小麦粉をこねてパンを焼くように、頭の中で考えたことを文章にしていきます。

引き算の保育パン

前に羽田圭介芥川賞作品「スクラップ・アンド・ビルド」を読んだ時に知った考え方がある。

 

介護には「足し算の介護」と「引き算の介護」がある、ということだ。

 

「足し算の介護」とはつまり、老人に対して生活において必要な世話を全てしてあげることである。

それに対し「引き算の介護」とは、なるべく老人の生活に手を出さないで見守るだけなのだ。

 

これは決して冷たい態度なのではなく、援助を最低限のものに留め、老人が自分で自分の生活を過ごせるように手伝うリハビリの意味がある。

しかし前者のように何でも全て介護者が行なってしまうと自らの力で何もせずに済んでしまい本当にただ老いていくだけになってしまうのだ。

 

これと全く同じ状況を保育の現場で見ることがある。

 

子供たちに対して、ご飯を口に運んだりトイレに行かせたり、靴下を履かせたり手を洗わせたり、静かにさせたり昼寝をさせたり、とにかく何でも世話をしている保育は「足し算の保育」と呼べるだろう。

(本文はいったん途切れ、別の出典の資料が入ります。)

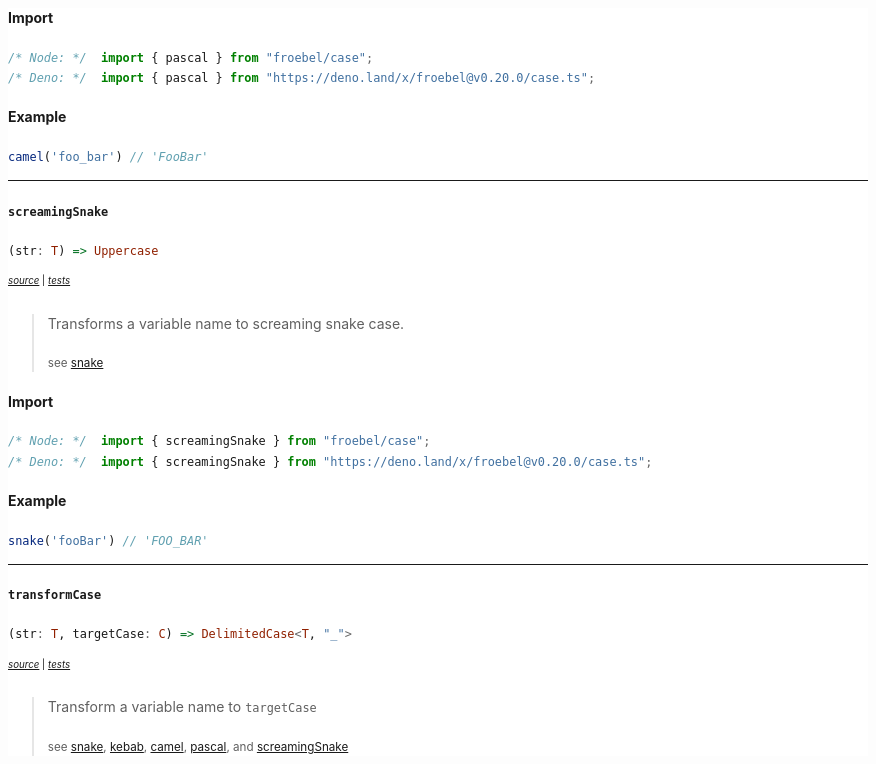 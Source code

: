
#### Import

```ts
/* Node: */  import { pascal } from "froebel/case";
/* Deno: */  import { pascal } from "https://deno.land/x/froebel@v0.20.0/case.ts";
```




#### Example
```ts
camel('foo_bar') // 'FooBar'
```

---

#### `screamingSnake` 
  
```hs
(str: T) => Uppercase
```

<sup><sup>_[source](https://github.com/MathisBullinger/froebel/blob/main/case.ts#L122)_ | _[tests](https://github.com/MathisBullinger/froebel/blob/main/case.test.ts)_</sup></sup>

> Transforms a variable name to screaming snake case.
> 
> <sub>see [snake](#snake)</sub>


#### Import

```ts
/* Node: */  import { screamingSnake } from "froebel/case";
/* Deno: */  import { screamingSnake } from "https://deno.land/x/froebel@v0.20.0/case.ts";
```




#### Example
```ts
snake('fooBar') // 'FOO_BAR'
```

---

#### `transformCase` 
  
```hs
(str: T, targetCase: C) => DelimitedCase<T, "_">
```

<sup><sup>_[source](https://github.com/MathisBullinger/froebel/blob/main/case.ts#L135)_ | _[tests](https://github.com/MathisBullinger/froebel/blob/main/case.test.ts)_</sup></sup>

> Transform a variable name to `targetCase`
> 
> <sub>see [snake](#snake), [kebab](#kebab), [camel](#camel), [pascal](#pascal), and [screamingSnake](#screamingsnake)</sub>

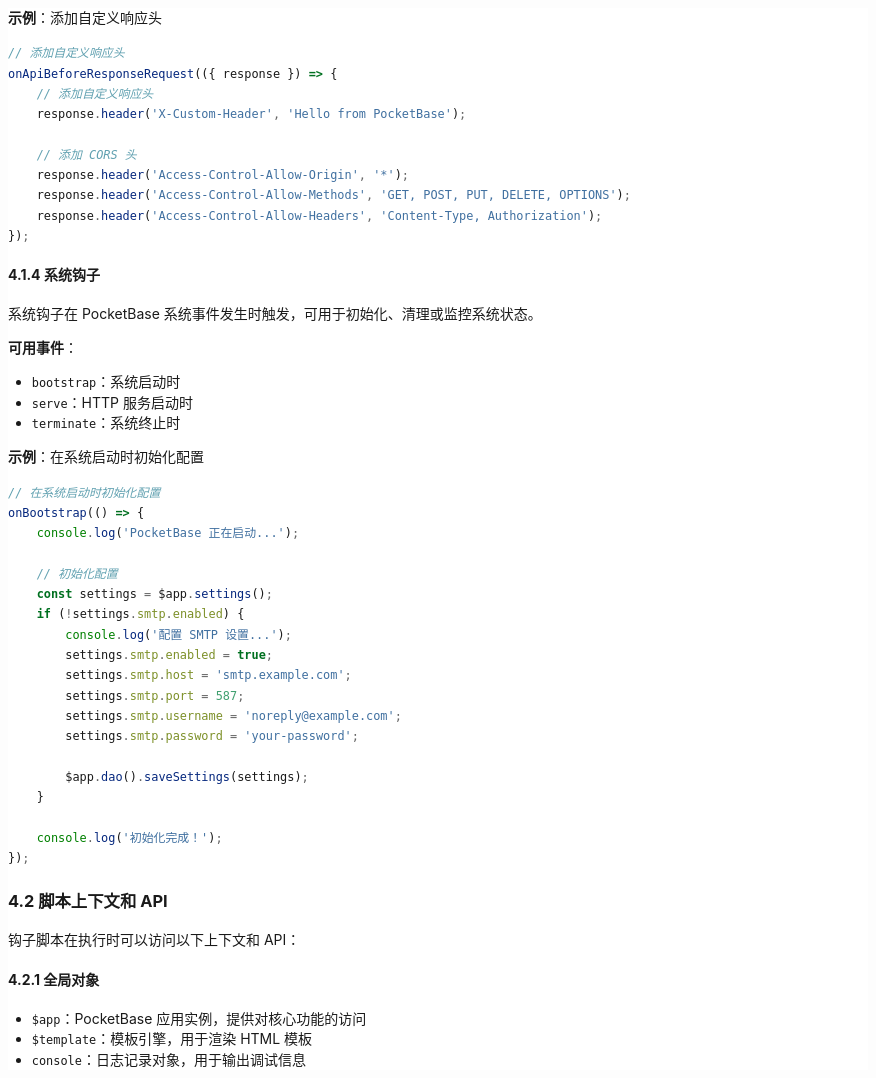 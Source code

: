**示例**：添加自定义响应头

```javascript
// 添加自定义响应头
onApiBeforeResponseRequest(({ response }) => {
    // 添加自定义响应头
    response.header('X-Custom-Header', 'Hello from PocketBase');
    
    // 添加 CORS 头
    response.header('Access-Control-Allow-Origin', '*');
    response.header('Access-Control-Allow-Methods', 'GET, POST, PUT, DELETE, OPTIONS');
    response.header('Access-Control-Allow-Headers', 'Content-Type, Authorization');
});
```

#### 4.1.4 系统钩子

系统钩子在 PocketBase 系统事件发生时触发，可用于初始化、清理或监控系统状态。

**可用事件**：
- `bootstrap`：系统启动时
- `serve`：HTTP 服务启动时
- `terminate`：系统终止时

**示例**：在系统启动时初始化配置

```javascript
// 在系统启动时初始化配置
onBootstrap(() => {
    console.log('PocketBase 正在启动...');
    
    // 初始化配置
    const settings = $app.settings();
    if (!settings.smtp.enabled) {
        console.log('配置 SMTP 设置...');
        settings.smtp.enabled = true;
        settings.smtp.host = 'smtp.example.com';
        settings.smtp.port = 587;
        settings.smtp.username = 'noreply@example.com';
        settings.smtp.password = 'your-password';
        
        $app.dao().saveSettings(settings);
    }
    
    console.log('初始化完成！');
});
```

### 4.2 脚本上下文和 API

钩子脚本在执行时可以访问以下上下文和 API：

#### 4.2.1 全局对象

- `$app`：PocketBase 应用实例，提供对核心功能的访问
- `$template`：模板引擎，用于渲染 HTML 模板
- `console`：日志记录对象，用于输出调试信息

これでは保育士の仕事があまりにも多く大変であるのは当然だ。

 

ある園で僕が見たものはその逆だった。

外から帰ってきた子供たちは、脱いだ靴を自分の靴箱に戻し、自分で手洗い場に行って石鹸で手を洗い、トイレに行きたい子は自らトイレに行く。保育士が絵本を読むときは静かに集まって始まるのを待ち、食事の前には机に椅子を持ってきて、昼寝の時間には出したおもちゃを片付けてから午睡用ベッドに向かう。

これは子供たちが自分でできるように保育者が手を出しすぎない保育、つまり「引き算の保育」をした結果なのだった。

子供たちがしたいこと、すべきことをちゃんと自分でこなしていれば保育士の仕事は格段に減るはずだと思う。

 

介護士も保育士も足りない、仕事のキツさゆえになり手がいない、と言われるが、実は仕事をキツくしているのは自分たちかもしれない。